# [What to produce]
Copy the lines below exactly, starting with the first and finishing with the one holding "##### geocoordinates"; do not copy the pictures.

# [Provided records]
================================
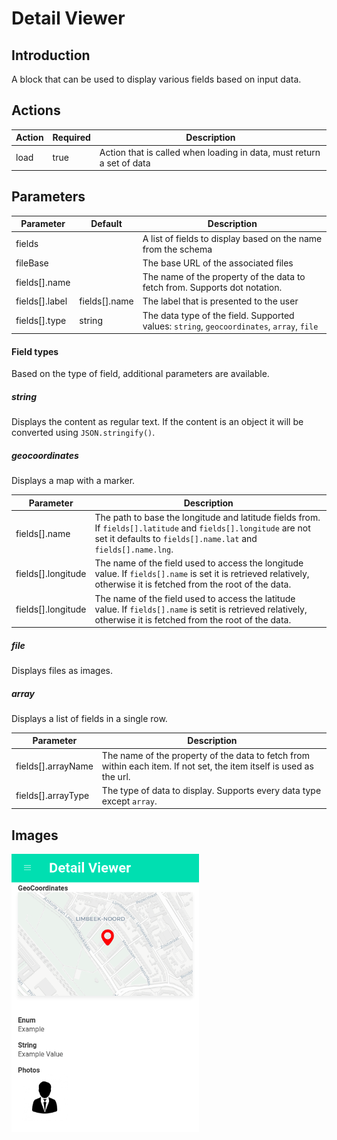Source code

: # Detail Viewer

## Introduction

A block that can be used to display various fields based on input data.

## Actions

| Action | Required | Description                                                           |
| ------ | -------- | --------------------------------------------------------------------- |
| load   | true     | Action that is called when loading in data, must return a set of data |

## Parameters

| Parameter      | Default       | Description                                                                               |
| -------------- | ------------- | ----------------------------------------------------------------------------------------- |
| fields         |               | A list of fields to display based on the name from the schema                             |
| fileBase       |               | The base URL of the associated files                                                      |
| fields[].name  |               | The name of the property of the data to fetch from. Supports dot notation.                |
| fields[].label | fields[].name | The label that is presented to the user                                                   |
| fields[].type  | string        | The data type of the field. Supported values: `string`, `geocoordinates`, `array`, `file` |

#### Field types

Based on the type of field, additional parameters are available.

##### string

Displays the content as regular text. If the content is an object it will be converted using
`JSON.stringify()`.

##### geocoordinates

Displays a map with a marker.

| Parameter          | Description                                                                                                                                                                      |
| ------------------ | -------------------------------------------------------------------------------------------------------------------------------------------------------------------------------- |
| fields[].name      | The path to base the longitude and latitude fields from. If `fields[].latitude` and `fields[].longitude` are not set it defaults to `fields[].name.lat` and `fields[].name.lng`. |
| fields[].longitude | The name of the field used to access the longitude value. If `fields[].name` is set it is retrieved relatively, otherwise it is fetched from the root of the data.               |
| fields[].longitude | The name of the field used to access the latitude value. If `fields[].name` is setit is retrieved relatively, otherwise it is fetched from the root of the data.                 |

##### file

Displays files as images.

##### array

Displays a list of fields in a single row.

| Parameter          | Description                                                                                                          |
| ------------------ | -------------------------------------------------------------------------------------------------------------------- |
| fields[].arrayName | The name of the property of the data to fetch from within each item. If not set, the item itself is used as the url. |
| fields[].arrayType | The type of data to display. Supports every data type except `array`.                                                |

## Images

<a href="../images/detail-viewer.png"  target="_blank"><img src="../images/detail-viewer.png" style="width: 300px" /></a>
================================
# [Exercise answer]
Source code

: # Detail Viewer

## Introduction

A block that can be used to display various fields based on input data.

## Actions

| Action | Required | Description                                                           |
| ------ | -------- | --------------------------------------------------------------------- |
| load   | true     | Action that is called when loading in data, must return a set of data |

## Parameters

| Parameter      | Default       | Description                                                                               |
| -------------- | ------------- | ----------------------------------------------------------------------------------------- |
| fields         |               | A list of fields to display based on the name from the schema                             |
| fileBase       |               | The base URL of the associated files                                                      |
| fields[].name  |               | The name of the property of the data to fetch from. Supports dot notation.                |
| fields[].label | fields[].name | The label that is presented to the user                                                   |
| fields[].type  | string        | The data type of the field. Supported values: `string`, `geocoordinates`, `array`, `file` |

#### Field types

Based on the type of field, additional parameters are available.

##### string

Displays the content as regular text. If the content is an object it will be converted using
`JSON.stringify()`.

##### geocoordinates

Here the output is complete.